The shift in threat bases also hurt Big Mana's ability to win off subpar hands. Previously every reasonable clock Black Midrange could present died to Anger of the Gods or got shut down by Relic of Progenitus. That just isn't the case anymore. Anger of the Gods basically does nothing, while Relic of Progenitus can be oddly ineffective against Tasigur, the Golden Fang as it is so easy for the delving deck to outpace a card at turn to the graveyard and force you to use the full exile mode too early.
Okay, maybe there's another Black Midrange deck, but it's also solid against big mana. Shockingly, loading up on discard and playing land destruction makes you good against the deck that relies on having lands on the battlefield and relies on using lots of cards to make more lands.
Black Midrange vs. Blue Midrange: Oddly Still Okay.
Despite cutting a bunch of heavy-hitter two-for-ones, this matchup is still just close. You are no longer playing cards that play horribly against Cryptic Command and their answers didn't get better. It's tempo versus control and not midrange versus control so it's a little more precise, but we have seen this. Andrew Jessup is going to win the matchup.
Black Midrange vs. Prison: Bad but Closer.
In theory they are favored against you, but in practice a lot of the classic Black Midrange stuff takes over. Prison without card filtering or an inherent tutor engine is inherently inconsistent, and Thoughtseize makes it more so.
Note that this is probably why the old Skred Red or W/R style Prison decks died out. Too many games of having a hand full of four-drops against Death's Shadow decks leads you to throw your deck in the trash in a hurry.
I'm talking about this archetype early because it was so important last year, but if I reorderd everything by importance, it would fall to the bottom. Creature combo all but disappeared for the last year, with only the recent #SCGCIN results showing a small resurgence of the archetype.
The real issue is Fatal Push. You can't retrick through their cheap removal with Mutagenic Growth anymore. You can't juke to Phyrexian Crusader. Even if you knew it was there, your stuff would just die.
Creature Combo vs. Black Midrange: Terrible, previously Even.
Or maybe the issue is just the whole Death's Shadow deck. You can't get under them like Jund; you aren't more efficient than they are. They have opted to spend life instead of mana against your deck that is really not trying to interact with life totals in the same way as traditional aggro. The matchup is now actively horrific. Good luck, have fun.
You are also soft to the reaction to Death's Shadow. Lingering Souls and Chalice of the Void are hassles for Death's Shadow and disasters for you. Oh yeah, and the one deck that has four Walking Ballista. That sucks.
Creature Combo vs. Traditional Combo: Bad, previously Good.
One of your actively good matchups also flipped. The jump to Gifts Storm means they are more reliably fast and more able to spend resources fighting back, like short Grapeshots. Or Living End just becoming way scarier with Amonkhet, which is potentially winnable but not fun at all.
Creature Combo vs. Toolbox: Better, but on them to win.

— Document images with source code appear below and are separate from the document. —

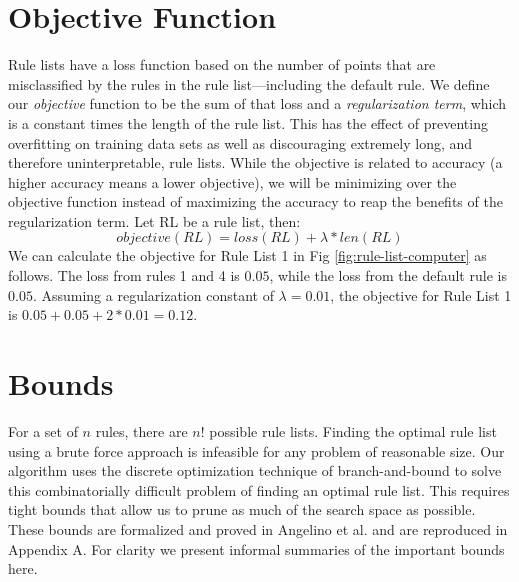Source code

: \section{Objective Function}
Rule lists have a loss function based on the number of points that are misclassified by the rules in the rule list---including the default rule.
We define our \textit{objective} function to be the sum of that loss and a \textit{regularization term}, which is a constant times the length of the rule list.
This has the effect of preventing overfitting on training data sets as well as discouraging extremely long, and therefore uninterpretable, rule lists.
While the objective is related to accuracy (a higher accuracy means a lower objective), we will be minimizing over the objective function instead of maximizing the accuracy to reap the benefits of the regularization term.
Let RL be a rule list, then:
$$objective(RL) = loss(RL) + \lambda * len(RL)$$
We can calculate the objective for Rule List 1 in Fig \ref{fig:rule-list-computer} as follows.
The loss from rules 1 and 4 is $0.05$, while the loss from the default rule is $0.05$.
Assuming a regularization constant of $\lambda=0.01$, the objective for Rule List  1 is $0.05 + 0.05 + 2 * 0.01 = 0.12$.

\section{Bounds}\label{sec:bounds}
For a set of $n$ rules, there are $n!$ possible rule lists.
Finding the optimal rule list using a brute force approach is infeasible for any problem of reasonable size.
Our algorithm uses the discrete optimization technique of branch-and-bound to solve this combinatorially difficult problem of finding an optimal rule list.
This requires tight bounds that allow us to prune as much of the search space as possible.
These bounds are formalized and proved in Angelino et al. \cite{AngelinoLaAlSeRu17} and are reproduced in Appendix A.
For clarity we present informal summaries of the important bounds here.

The one upside is that toolbox matchups no longer play a bunch of a full freeroll hate card. Selfless Spirit has also largely usurped Spellskite. You still have to slog through the rest of their nonsense, but even then Izzet Staticaster isn't a lock and they have what, one Walking Ballista? If they want to beat you, they will, but they have to try.
This is exactly the same deck as it was a year ago. I just want to say Spell Queller is great. Good chat, see you this time next week for the same stuff.
Traditional Combo has started to become more like Splinter Twin. It isn't quite a fair deck with a combo spliced in, but a heavy combo deck with a solid amount of interaction isn't that far off. Storm came at it by the chain of Baral, Chief of Compliance unlocking Gifts Ungiven, which reduced the number of cards you need to kill and pushed you towards Remand and being able to spew Grapeshots. Living End came at it by getting a real clock. Ad Nauseam always had interaction in its own weirdo way.
We are going to drift even further in this direction with Opt letting you set up previously less consistent combo decks filled with normal spells. Through the Breach / Emrakul, the Aeons Torn and the weird Polymorph / Umbral Mantle deck are what we have seen so far, but I expect more options in this category to be discovered over the next couple months.
Traditional Combo vs. Toolbox: No Auto-Losses, now just normal Bad, not Terrible.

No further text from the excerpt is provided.